This project demonstrates the use of Node.js streams to process large amounts of data efficiently. It includes an example of reading a large text file, transforming its contents, and writing the transformed data to a new file.
Streams in Node.js allow for efficient data processing by handling data in chunks rather than loading the entire data set into memory. This project showcases the benefits of using streams for large file transformations.
- Node.js (v14.x or later)
- npm (v6.x or later)
- Python (for generating test data)
-
Clone the repository:
git clone https://github.com/vitorrios1001/stream-learning.git cd stream-learning -
Install dependencies:
npm install
Before running the example, you need to generate a large text file.

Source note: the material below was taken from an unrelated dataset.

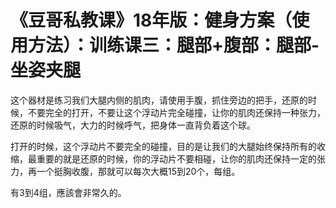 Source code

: # 《豆哥私教课》18年版：健身方案（使用方法）：训练课三：腿部+腹部：腿部-坐姿夹腿

这个器材是练习我们大腿内侧的肌肉，请使用手腹，抓住旁边的把手，还原的时候，不要完全的打开，不要让这个浮动片完全碰撞，让你的肌肉还保持一种张力，还原的时候吸气，大力的时候呼气，把身体一直背负着这个球。

打开的时候，这个浮动片不要完全的碰撞，目的是让我们的大腿始终保持所有的收缩，最重要的就是还原的时候，你的浮动片不要相碰，让你的肌肉还保持一定的张力，再一个挺胸收腹，那就可以每次大概15到20个，每组。

有3到4组，應該會非常久的。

You can use the provided Python script to create a 10GB file.
-
Run the Python script:
python3 generator.py
This will create a file named
large-input.txtin the project directory.
Once you have generated the test data, you can run the Node.js script to process the file.
- Run the Node.js script:
node src/index.jsThis script reads the large-input.txt file, converts its contents to uppercase, and writes the transformed data to large-output.txt.
The Node.js script uses the following components:
- Readable Stream: Reads data from the input file in chunks.
- Transform Stream: Converts each chunk of data to uppercase.
- Writable Stream: Writes the transformed data to the output file.
The script also tracks the progress of the transformation, logging updates every 10% and displaying the total time taken at the end.
// src/index.js
const fs = require('fs');
const { Transform } = require('stream');
const { performance } = require('perf_hooks');
// Caminho para o arquivo de entrada e saída
const inputFile = 'large-input.txt';
const outputFile = 'large-output.txt';
// Cria um Readable Stream a partir do arquivo de entrada
const readableStream = fs.createReadStream(inputFile, { encoding: 'utf8' });
// Cria um Writable Stream para o arquivo de saída
const writableStream = fs.createWriteStream(outputFile);
// Variáveis para rastreamento de progresso
let totalSize = 0;
let processedSize = 0;
let lastLoggedProgress = 0;
const startTime = performance.now();
let processedLines = 0;
fs.stat(inputFile, (err, stats) => {
if (err) {
console.error('Erro ao obter informações do arquivo:', err);
return;
}
totalSize = stats.size;
// Pipe o Readable Stream para o Transform Stream e depois para o Writable Stream
readableStream
.pipe(
new Transform({
transform(chunk, encoding, callback) {
processedSize += chunk.length;
processedLines += chunk.toString().split('\n').length - 1;
// Converte o chunk de dados para letras maiúsculas
const upperCaseChunk = chunk.toString().toUpperCase();
// Chama o callback com o chunk transformado
callback(null, upperCaseChunk);
// Log de progresso
const progress = (processedSize / totalSize) * 100;
if (progress >= lastLoggedProgress + 10) {
console.log(
`Progresso: ${Math.floor(progress)}%, Linhas processadas: ${processedLines}`
);
lastLoggedProgress = Math.floor(progress);
}
},
})
)
.pipe(writableStream)
.on('finish', () => {
const endTime = performance.now();
const timeTaken = ((endTime - startTime) / 1000).toFixed(2);
console.log('Transformação completa e arquivo salvo.');
console.log(`Total de linhas processadas: ${processedLines}`);
console.log(`Tempo total: ${timeTaken} segundos`);
})
.on('error', (err) => {
console.error('Erro durante a transformação:', err);
});
});- Memory Efficiency: Streams process data in chunks, which avoids loading the entire file into memory. This is crucial for large files, preventing memory overflow and improving performance.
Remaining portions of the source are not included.